The U.S. Navy has formally declassified three now-infamous videos that pilots flying F/A-18 Hornets shot of unidentified flying objects, also referred to as unidentified aerial phenomena (UAP), on separate occasions in 2004 and 2015. One of these videos had been floating around online for years, but all three became national news in 2017 and 2018 as part of reporting surrounding the Pentagon's still very enigmatic efforts to study these and other similar incidents, as well as the activities of the private company To The Stars Academy and its founder, former Blink-182 frontman Tom DeLonge.
The Pentagon announced the official release of the trio of videos, commonly known by their filenames "FLIR," "GO FAST," and "GIMBAL," on Apr. 27, 2020. Naval Air Systems Command posted copies of all three online via their Freedom of Information Act (FOIA) document library. The first video, which first appeared online more than a decade ago, shows an object that has become colloquially referred to as the "Tic Tac." By every indication, all three videos are identical to the ones that have been circulating widely online for years now.
The full Pentagon statement is as follows:
"The Department of Defense has authorized the release of three unclassified Navy videos, one taken in November 2004 and the other two in January 2015, which have been circulating in the public domain after unauthorized releases in 2007 and 2017. The U.S. Navy previously acknowledged that these videos circulating in the public domain were indeed Navy videos. After a thorough review, the department has determined that the authorized release of these unclassified videos does not reveal any sensitive capabilities or systems, and does not impinge on any subsequent investigations of military air space incursions by unidentified aerial phenomena. DOD is releasing the videos in order to clear up any misconceptions by the public on whether or not the footage that has been circulating was real, or whether or not there is more to the videos. The aerial phenomena observed in the videos remain characterized as "unidentified." The released videos can be found at the Naval Air Systems Command FOIA Reading Room: https://www.navair.navy.mil/foia/documents."
The comment about "misconceptions by the public" is a clear reference to a still-developing saga surrounding exactly how the videos first came out to the public and how they found their way into the possession of To The Stars Academy. In September 2019, the Navy confirmed to John Greenewald, a prolific FOIA requester and author who runs TheBlackVault.com, that the videos were authentic, but said that their release had never been authorized. To The Stars Academy claims to this day that the service had already officially declassified the clips. You can read more about this back-and-forth in great depth here and here.
With regards to "whether or not there is more to the videos," specifically, in January, Vice's Motherboard
had also reported that the Navy still had classified video about various UFO incidents. This was based on the response to a FOIA request, which the story said implied that there was additional footage that had not yet made its way out into the public eye. However, it is very possible that the FOIA response was referring to the fact that the three well-known videos were still classified at the time. The Navy has also confirmed in the past that it has given classified briefings to multiple members of Congress on unidentified aerial phenomena.

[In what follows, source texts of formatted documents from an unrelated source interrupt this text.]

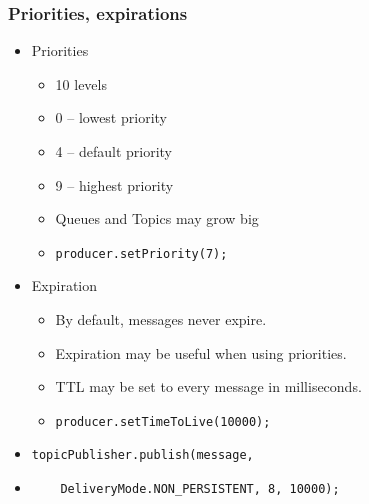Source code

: \documentclass[10pt,xcolor=pdflatex]{beamer}
\begin{document}
\begin{frame}[containsverbatim]\frametitle{Priorities, expirations}
\begin{itemize}
	\item Priorities
      \begin{itemize}
    	\item 10 levels
		\item 0 – lowest priority
		\item 4 – default priority
		\item 9 – highest priority
		\item Queues and Topics may grow big
		\item \texttt{producer.setPriority(7);}
      \end{itemize}
    \item Expiration
	  \begin{itemize}
		\item By default, messages never expire.
		\item Expiration may be useful when using priorities.
		\item TTL may be set to every message in milliseconds.
		\item \texttt{producer.setTimeToLive(10000);}
	  \end{itemize}
	\item {\small \texttt{topicPublisher.publish(message,  }}
	\item[] {\small \texttt{ ~ ~DeliveryMode.NON\_PERSISTENT, 8, 10000);}}
\end{itemize}
\end{frame}
\end{document}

Whether or not this release and the Pentagon's statement will actually settle any of these debates or put an end to various speculation regarding the videos or the events they depict remains to be seen. Some members of Congress have expressed frustration about the information they've received behind closed doors and it has often been difficult for the media to get straight answers on even basic points.

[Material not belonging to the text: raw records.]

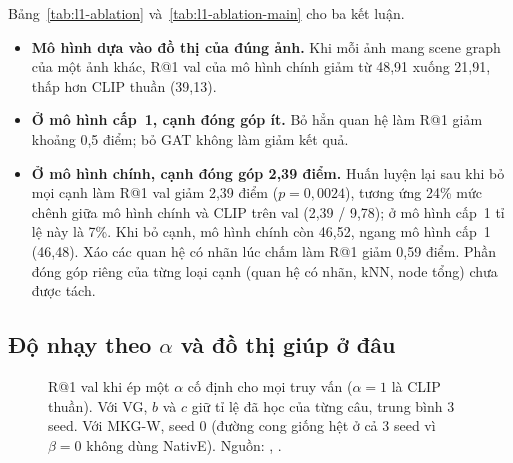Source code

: Bảng~\ref{tab:l1-ablation} và~\ref{tab:l1-ablation-main} cho ba kết luận.
\begin{itemize}
\item \textbf{Mô hình dựa vào đồ thị của đúng ảnh.} Khi mỗi ảnh mang scene graph của một ảnh khác, R@1 val của mô hình chính
giảm từ 48,91 xuống 21,91, thấp hơn CLIP thuần (39,13).
\item \textbf{Ở mô hình cấp~1, cạnh đóng góp ít.} Bỏ hẳn quan hệ làm R@1 giảm khoảng 0,5 điểm; bỏ GAT không làm giảm kết quả.
\item \textbf{Ở mô hình chính, cạnh đóng góp 2,39 điểm.} Huấn luyện lại sau khi bỏ mọi cạnh làm R@1 val giảm 2,39 điểm
($p = 0{,}0024$), tương ứng 24\% mức chênh giữa mô hình chính và CLIP trên val (2,39 / 9,78); ở mô hình cấp~1 tỉ lệ này là
7\%. Khi bỏ cạnh, mô hình chính còn 46,52, ngang mô hình cấp~1 (46,48). Xáo các quan hệ có nhãn lúc chấm làm R@1 giảm 0,59
điểm. Phần đóng góp riêng của từng loại cạnh (quan hệ có nhãn, kNN, node tổng) chưa được tách.
\end{itemize}

\subsection{Độ nhạy theo $\alpha$ và đồ thị giúp ở đâu}

\begin{figure}[t]
\centering
{}
\caption{R@1 val khi ép một $\alpha$ cố định cho mọi truy vấn ($\alpha=1$ là CLIP thuần). Với VG, $b$ và $c$ giữ tỉ lệ đã
học của từng câu, trung bình 3 seed. Với MKG-W, seed 0 (đường cong giống hệt ở cả 3 seed vì $\beta=0$ không dùng NativE).
Nguồn: , .}
\label{fig:alpha}
\end{figure}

The War Zone itself had an especially grueling and ultimately fruitless experience attempting to secure details about the U.S. Air Force's part in any of these or other UFO incidents in recent years and what that service is doing to monitor and investigate these reports. We only obtained some information in the end by way of one of John Greenewald's FOIA requests. You can read more about this bizarre situation here.
It seems very likely that the Navy's official release of these videos, so many years after the fact, is likely to prompt renewed debate and more questions about the events they show and other U.S. military encounters with and activities related to unidentified aerial phenomena.